Reading Notes: INFOCOM’22 LRC Repair-Scaling Tradeoff
Title: On the Optimal Repair-Scaling Trade-off in Locally Repairable Codes
Conference (INFOCOM’20): Link
Journal (TPDS’22): Link
Summary
This paper analyzes the optimal repair-scaling tradeoff of Azure’s LRC in
clustered (racked) storage systems. It designs placement strategies for LRC on
the optimal repair-scaling tradeoff curve. Numerical analysis and experiments
shows both the repair and scaling performance improvement over conventional
placement schemes.
Main Contributions
Details
- Scenario
- Clustered storage systems
- Terminologies
- Upcoding and downcoding
- corresponds to scaling down and up, respectively
- network core: clustered are interconnected by a network core, and shares
the bw
- core cluster: (for upcoding) starting at the minimum scaling bw
- Goal
- minimize cross cluster bw
- In-cluster bw is considered 0
- Restrictions: MDS property
- No more than g + i failures are allowed that spans i local groups
- How to prove: swapping (like the original Azure’s LRC paper)
- Placement
- Placement of local parities plays the most important role in such case
- Generating the optimal trade-off curve: starting from the minimal
scaling bw, then move the local parities from the core cluster to the
other clusters
- This approach increases the cross-cluster bandwidth (scaling); but
decreases the repair scaling bandwidth
- Algorithm design (mainly focuses on upcoding)

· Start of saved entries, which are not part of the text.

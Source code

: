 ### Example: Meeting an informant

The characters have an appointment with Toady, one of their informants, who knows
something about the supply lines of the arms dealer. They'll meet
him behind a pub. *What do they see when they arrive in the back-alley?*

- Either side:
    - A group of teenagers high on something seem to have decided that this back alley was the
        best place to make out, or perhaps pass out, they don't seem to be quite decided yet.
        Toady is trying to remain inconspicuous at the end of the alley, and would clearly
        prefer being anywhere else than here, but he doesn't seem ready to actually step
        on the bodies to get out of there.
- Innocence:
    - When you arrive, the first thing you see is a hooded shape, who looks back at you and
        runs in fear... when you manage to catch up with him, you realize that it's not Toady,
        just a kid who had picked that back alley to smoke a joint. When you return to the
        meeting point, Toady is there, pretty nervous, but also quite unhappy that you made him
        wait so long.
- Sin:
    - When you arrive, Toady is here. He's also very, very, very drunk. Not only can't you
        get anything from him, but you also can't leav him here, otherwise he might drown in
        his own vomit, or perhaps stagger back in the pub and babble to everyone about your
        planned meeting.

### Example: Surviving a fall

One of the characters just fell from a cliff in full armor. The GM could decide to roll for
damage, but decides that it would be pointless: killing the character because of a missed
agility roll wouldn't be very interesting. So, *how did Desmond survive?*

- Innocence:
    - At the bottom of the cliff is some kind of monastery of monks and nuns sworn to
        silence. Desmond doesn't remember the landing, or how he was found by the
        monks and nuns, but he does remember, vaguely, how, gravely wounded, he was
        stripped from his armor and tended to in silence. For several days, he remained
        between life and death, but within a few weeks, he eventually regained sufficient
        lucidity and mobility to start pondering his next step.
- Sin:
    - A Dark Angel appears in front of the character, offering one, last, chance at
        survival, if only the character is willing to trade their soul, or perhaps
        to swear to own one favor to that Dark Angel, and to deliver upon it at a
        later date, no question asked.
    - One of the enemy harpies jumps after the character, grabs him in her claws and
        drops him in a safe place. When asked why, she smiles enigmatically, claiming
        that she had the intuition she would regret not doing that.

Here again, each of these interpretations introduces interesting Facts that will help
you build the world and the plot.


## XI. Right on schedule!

- The algorithm summarizes the approach along the trade-off line
- first: place parity blocks to minimize upcoding cost
- next: place data blocks to minimize repair cost given minimal upcoding
cost
- There is a proof of lowerbound of repairing cost given a fixed
upcoding cost
- then: relocating the local parities to generate the scaling-repair
tradeoff
- Downcoding: gives brief analysis
- The journal version extended downcoding formally
- Example used for illustration: (k,l,g,cluster) = (12,2,2,7)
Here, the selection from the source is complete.